This exercise asks for every line of the material that includes the word "Project".

Records START

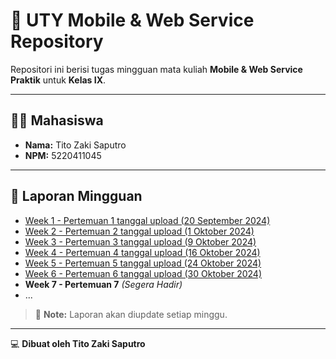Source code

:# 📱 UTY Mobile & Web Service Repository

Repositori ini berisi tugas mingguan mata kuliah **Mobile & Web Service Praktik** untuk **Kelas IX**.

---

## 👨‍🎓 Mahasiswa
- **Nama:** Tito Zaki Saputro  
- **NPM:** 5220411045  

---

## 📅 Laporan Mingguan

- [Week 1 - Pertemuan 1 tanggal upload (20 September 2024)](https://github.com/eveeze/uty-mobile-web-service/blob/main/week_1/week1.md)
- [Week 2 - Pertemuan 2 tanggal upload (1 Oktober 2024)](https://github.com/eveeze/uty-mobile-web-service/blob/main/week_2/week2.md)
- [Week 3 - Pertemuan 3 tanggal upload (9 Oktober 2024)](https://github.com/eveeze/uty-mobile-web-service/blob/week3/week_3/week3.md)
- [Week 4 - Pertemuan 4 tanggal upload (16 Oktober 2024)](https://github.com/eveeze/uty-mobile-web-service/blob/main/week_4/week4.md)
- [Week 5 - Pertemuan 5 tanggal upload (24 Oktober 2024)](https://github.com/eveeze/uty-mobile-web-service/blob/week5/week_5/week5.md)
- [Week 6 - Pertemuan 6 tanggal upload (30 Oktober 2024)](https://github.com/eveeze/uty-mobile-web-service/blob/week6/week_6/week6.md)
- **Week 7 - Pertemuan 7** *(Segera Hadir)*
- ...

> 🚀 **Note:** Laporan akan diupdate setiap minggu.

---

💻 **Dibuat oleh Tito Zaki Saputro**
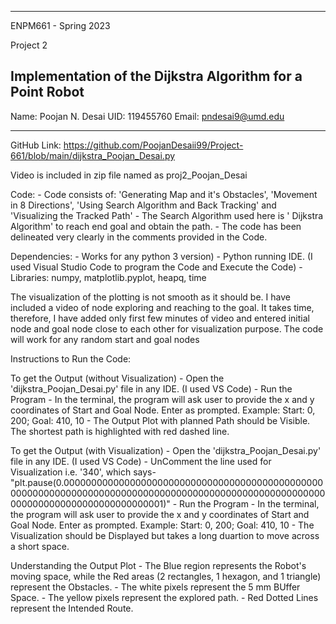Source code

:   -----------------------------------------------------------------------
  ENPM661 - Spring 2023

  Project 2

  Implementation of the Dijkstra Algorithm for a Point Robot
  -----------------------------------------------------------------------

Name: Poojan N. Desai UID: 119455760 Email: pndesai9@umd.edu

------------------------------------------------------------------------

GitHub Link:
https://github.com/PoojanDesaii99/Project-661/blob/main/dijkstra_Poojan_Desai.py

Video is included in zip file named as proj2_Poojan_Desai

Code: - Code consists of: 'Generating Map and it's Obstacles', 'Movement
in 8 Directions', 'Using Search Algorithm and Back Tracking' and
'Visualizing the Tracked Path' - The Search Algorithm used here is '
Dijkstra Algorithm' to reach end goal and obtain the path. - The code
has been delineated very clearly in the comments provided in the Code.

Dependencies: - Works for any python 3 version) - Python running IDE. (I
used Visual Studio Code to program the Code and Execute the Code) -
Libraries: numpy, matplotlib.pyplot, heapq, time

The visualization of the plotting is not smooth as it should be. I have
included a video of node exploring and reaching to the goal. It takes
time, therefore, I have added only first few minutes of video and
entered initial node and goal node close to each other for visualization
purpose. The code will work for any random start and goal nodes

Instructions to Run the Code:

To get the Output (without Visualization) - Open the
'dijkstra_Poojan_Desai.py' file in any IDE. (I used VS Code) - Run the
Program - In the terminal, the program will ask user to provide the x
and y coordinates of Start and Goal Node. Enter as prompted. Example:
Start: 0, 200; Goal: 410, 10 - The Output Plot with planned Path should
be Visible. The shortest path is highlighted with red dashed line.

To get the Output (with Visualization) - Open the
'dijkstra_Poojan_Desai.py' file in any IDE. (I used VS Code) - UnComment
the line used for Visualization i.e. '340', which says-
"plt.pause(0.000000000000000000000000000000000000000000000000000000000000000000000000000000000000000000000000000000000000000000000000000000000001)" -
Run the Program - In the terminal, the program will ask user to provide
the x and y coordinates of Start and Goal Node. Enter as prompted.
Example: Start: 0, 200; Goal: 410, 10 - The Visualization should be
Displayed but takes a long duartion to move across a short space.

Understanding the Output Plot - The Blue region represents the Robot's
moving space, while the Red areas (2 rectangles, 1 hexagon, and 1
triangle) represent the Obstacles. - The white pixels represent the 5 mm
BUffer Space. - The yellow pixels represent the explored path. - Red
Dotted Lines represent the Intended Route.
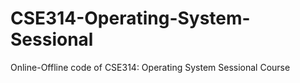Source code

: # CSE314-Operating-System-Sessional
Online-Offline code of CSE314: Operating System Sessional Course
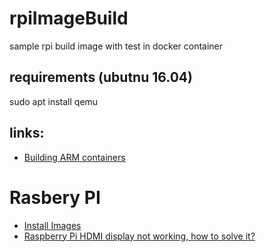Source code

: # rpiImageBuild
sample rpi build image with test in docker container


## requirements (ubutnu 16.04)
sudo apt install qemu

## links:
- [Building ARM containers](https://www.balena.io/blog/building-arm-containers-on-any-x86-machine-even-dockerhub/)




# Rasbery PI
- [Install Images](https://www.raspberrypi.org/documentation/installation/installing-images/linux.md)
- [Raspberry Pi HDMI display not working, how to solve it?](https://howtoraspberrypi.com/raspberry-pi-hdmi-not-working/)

Records END

Response below =>
  Project 2
https://github.com/PoojanDesaii99/Project-661/blob/main/dijkstra_Poojan_Desai.py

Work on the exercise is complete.